(Saved entries)

──────────

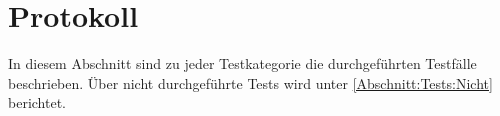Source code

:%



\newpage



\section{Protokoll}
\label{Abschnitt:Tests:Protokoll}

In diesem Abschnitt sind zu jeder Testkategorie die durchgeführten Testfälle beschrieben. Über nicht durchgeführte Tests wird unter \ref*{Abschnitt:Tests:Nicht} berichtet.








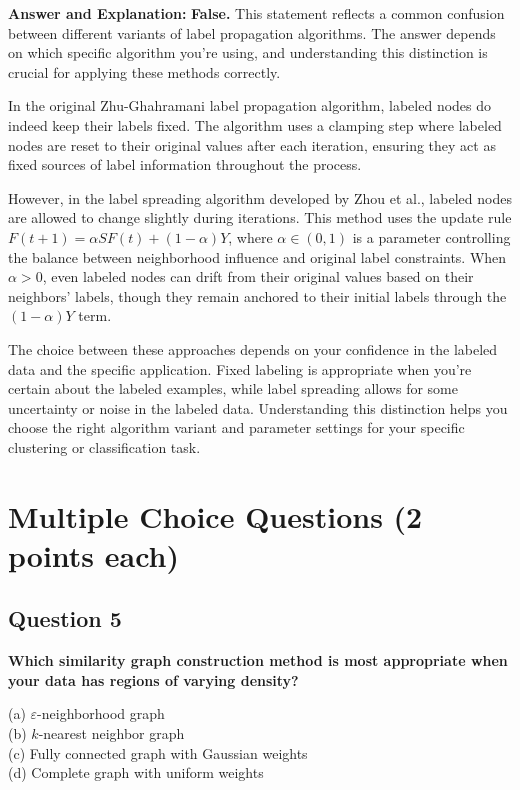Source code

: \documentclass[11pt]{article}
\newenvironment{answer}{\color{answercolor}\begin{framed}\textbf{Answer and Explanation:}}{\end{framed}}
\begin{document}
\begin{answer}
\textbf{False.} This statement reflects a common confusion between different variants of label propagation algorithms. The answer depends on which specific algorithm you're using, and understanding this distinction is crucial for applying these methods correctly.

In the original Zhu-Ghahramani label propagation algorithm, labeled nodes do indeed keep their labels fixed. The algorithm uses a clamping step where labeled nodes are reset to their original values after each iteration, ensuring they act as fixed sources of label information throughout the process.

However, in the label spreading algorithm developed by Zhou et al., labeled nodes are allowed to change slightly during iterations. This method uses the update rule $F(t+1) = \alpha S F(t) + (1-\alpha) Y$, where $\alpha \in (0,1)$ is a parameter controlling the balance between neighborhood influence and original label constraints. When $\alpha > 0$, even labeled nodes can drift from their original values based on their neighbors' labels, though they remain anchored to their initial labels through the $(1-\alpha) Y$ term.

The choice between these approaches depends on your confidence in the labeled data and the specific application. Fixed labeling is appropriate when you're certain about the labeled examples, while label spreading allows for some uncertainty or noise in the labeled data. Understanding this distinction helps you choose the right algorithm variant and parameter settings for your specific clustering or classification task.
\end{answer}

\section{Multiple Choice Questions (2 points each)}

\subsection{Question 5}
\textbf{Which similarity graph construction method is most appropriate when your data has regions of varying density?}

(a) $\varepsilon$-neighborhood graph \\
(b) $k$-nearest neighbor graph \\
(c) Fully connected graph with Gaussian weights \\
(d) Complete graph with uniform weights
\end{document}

──────────

• Problem details:
Could you write out all the records exactly, without the pictures?

• The answer:
Source code

:%



\newpage



\section{Protokoll}
\label{Abschnitt:Tests:Protokoll}

In diesem Abschnitt sind zu jeder Testkategorie die durchgeführten Testfälle beschrieben. Über nicht durchgeführte Tests wird unter \ref*{Abschnitt:Tests:Nicht} berichtet.








Source code

: \documentclass[11pt]{article}
\newenvironment{answer}{\color{answercolor}\begin{framed}\textbf{Answer and Explanation:}}{\end{framed}}
\begin{document}
\begin{answer}
\textbf{False.} This statement reflects a common confusion between different variants of label propagation algorithms. The answer depends on which specific algorithm you're using, and understanding this distinction is crucial for applying these methods correctly.

In the original Zhu-Ghahramani label propagation algorithm, labeled nodes do indeed keep their labels fixed. The algorithm uses a clamping step where labeled nodes are reset to their original values after each iteration, ensuring they act as fixed sources of label information throughout the process.

However, in the label spreading algorithm developed by Zhou et al., labeled nodes are allowed to change slightly during iterations. This method uses the update rule $F(t+1) = \alpha S F(t) + (1-\alpha) Y$, where $\alpha \in (0,1)$ is a parameter controlling the balance between neighborhood influence and original label constraints. When $\alpha > 0$, even labeled nodes can drift from their original values based on their neighbors' labels, though they remain anchored to their initial labels through the $(1-\alpha) Y$ term.

The choice between these approaches depends on your confidence in the labeled data and the specific application. Fixed labeling is appropriate when you're certain about the labeled examples, while label spreading allows for some uncertainty or noise in the labeled data. Understanding this distinction helps you choose the right algorithm variant and parameter settings for your specific clustering or classification task.
\end{answer}

\section{Multiple Choice Questions (2 points each)}

\subsection{Question 5}
\textbf{Which similarity graph construction method is most appropriate when your data has regions of varying density?}

(a) $\varepsilon$-neighborhood graph \\
(b) $k$-nearest neighbor graph \\
(c) Fully connected graph with Gaussian weights \\
(d) Complete graph with uniform weights
\end{document}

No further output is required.